A linguagem está se desenvolvendo a partir das representações mentais (imagens mentais) e imitações de gestos e sons, e a socialização também se inicia (por volta dos dois anos).
Mais adiante, por volta dos seis anos a organização conceitual do ambiente torna-se lentamente mais estável e coerente, a criança consegue entender operações concretas de classes de objetos, relações e números ligados a eles, regras de jogos etc. Dizemos que o desenvolvimento cognitivo situa-se na fase operacional concreta, tendo a criança mais maturidade social e mais tolerância para aguentar frustrações.
Voltando à criança mais nova que apresenta as crises de birra - e entendendo sua imaturidade neurológica, cognitiva e social é possível perceber que ela assim o faz porque ainda não consegue expressar-se de outra forma em alguns momentos.
Cabe, portanto aos pais ou ao adulto que estejam cuidando da criança nestes momentos, acalmá-la, por em palavras o que está sentindo e o que se passou, ao mesmo tempo em que estabelece os limites. Desta forma, ensinar a criança a se expressar de forma mais adequada, a tolerar pouco a pouco mais frustrações e a respeitar limites.
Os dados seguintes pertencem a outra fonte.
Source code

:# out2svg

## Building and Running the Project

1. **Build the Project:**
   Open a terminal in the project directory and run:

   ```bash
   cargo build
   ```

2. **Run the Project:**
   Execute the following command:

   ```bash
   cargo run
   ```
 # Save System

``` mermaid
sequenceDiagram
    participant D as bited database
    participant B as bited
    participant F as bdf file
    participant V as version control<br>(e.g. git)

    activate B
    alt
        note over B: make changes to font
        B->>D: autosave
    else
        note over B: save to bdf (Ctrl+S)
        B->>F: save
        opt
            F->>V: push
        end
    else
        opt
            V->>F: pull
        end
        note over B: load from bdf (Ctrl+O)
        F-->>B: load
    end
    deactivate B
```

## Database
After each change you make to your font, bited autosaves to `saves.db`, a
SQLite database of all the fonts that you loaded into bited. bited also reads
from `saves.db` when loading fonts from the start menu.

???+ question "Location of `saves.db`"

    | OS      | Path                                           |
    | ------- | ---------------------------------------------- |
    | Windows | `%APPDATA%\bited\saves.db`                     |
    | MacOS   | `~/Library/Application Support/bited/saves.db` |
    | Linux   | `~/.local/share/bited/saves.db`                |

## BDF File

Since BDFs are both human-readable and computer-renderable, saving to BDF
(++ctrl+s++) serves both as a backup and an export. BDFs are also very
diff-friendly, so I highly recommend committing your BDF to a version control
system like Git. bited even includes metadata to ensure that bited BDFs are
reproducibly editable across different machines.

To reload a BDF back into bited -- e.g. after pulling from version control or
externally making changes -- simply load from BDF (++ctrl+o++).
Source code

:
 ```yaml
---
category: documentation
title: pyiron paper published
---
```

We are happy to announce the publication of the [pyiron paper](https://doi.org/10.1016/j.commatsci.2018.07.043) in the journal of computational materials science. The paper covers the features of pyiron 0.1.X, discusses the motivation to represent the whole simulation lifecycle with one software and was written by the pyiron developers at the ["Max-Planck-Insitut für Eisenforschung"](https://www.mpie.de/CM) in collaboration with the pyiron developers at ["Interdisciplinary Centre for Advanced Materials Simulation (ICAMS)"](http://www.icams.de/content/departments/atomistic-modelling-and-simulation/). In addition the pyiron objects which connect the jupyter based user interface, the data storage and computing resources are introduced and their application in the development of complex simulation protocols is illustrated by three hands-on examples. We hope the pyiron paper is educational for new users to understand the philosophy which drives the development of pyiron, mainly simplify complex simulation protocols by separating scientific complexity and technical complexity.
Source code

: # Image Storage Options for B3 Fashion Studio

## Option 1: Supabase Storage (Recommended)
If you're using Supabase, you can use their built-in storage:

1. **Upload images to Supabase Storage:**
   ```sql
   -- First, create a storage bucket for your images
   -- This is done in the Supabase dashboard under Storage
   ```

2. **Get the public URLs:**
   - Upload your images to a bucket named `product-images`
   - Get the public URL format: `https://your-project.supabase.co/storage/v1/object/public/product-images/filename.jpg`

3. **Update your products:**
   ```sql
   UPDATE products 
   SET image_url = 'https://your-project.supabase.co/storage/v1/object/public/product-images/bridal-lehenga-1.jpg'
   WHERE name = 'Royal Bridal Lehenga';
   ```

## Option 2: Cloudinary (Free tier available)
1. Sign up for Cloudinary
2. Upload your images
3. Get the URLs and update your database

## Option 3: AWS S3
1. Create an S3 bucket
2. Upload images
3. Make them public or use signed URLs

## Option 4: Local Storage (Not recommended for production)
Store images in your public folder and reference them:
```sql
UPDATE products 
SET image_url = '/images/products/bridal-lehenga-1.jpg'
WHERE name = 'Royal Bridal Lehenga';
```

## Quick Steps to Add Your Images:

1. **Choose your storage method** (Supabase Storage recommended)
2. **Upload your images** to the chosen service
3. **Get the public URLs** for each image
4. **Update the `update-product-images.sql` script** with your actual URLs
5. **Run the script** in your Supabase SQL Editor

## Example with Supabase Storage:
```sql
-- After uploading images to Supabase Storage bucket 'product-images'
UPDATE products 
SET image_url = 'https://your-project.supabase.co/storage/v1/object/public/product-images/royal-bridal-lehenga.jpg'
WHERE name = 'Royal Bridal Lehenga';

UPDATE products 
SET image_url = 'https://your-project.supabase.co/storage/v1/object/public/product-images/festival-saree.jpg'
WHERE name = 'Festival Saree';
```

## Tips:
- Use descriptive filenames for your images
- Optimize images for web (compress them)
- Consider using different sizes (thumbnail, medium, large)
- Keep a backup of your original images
Em algumas situações, quando as birras se tornam recorrentes e depois de já ter tentado outras vezes acalmá-la e conversar, o adulto pode também ignorar o comportamento como forma de demonstrar que este não é realmente o caminho para se comunicar.
Abraçá-la e acalmá-la ou ignorar depende de cada situação e de cada criança.
O que não se pode fazer é ceder as demandas pelas birras, pois isso só reforçará este tipo de comportamento.
Outro ponto importante é procurar manter o controle, pois para a criança será pior sentir o adulto também sem controle. É preciso lembrar que a criança também se assusta com o próprio rompante e ficará mais assustador e traumático para ela sentir que o adulto que deveria acalmá-la está fora de si.
Se as birras acontecem em público, o melhor é tirar a criança do lugar e levá-la para um lugar mais reservado, abraçá-la, tentando conter e acalmar e depois conversar sobre o assunto.
Se a birra se der em casa, e a criança ameaçar se machucar, bater em alguém ou em um animal de estimação, o melhor também é levá-la para seu quarto, de castigo, tentar contê-la, ficar com ela até ela acalmar. Ao mesmo tempo, verbalizar para ela que você percebe a raiva, mas que não irá permitir que ela se machuque ou machuque alguém e que ela pode sentir a raiva, falar da raiva, mas não fazer o que está fazendo.
Em alguns casos, quando a birra acontece com muita frequência, acompanhada de irritabilidade constante e (ou) de ansiedade ou atrasos no desenvolvimento da linguagem e socialização é necessária uma avaliação mais específica e o pediatra pode conduzir este processo para um diagnóstico e tratamento adequado.
Uma última reflexão: vale lembrar que a birra de hoje pode significar o adolescente de amanhã que não consegue conter sua impulsividade com relação a álcool e drogas, desrespeito aos adultos e falta de tolerância às frustrações da vida (que são inúmeras!).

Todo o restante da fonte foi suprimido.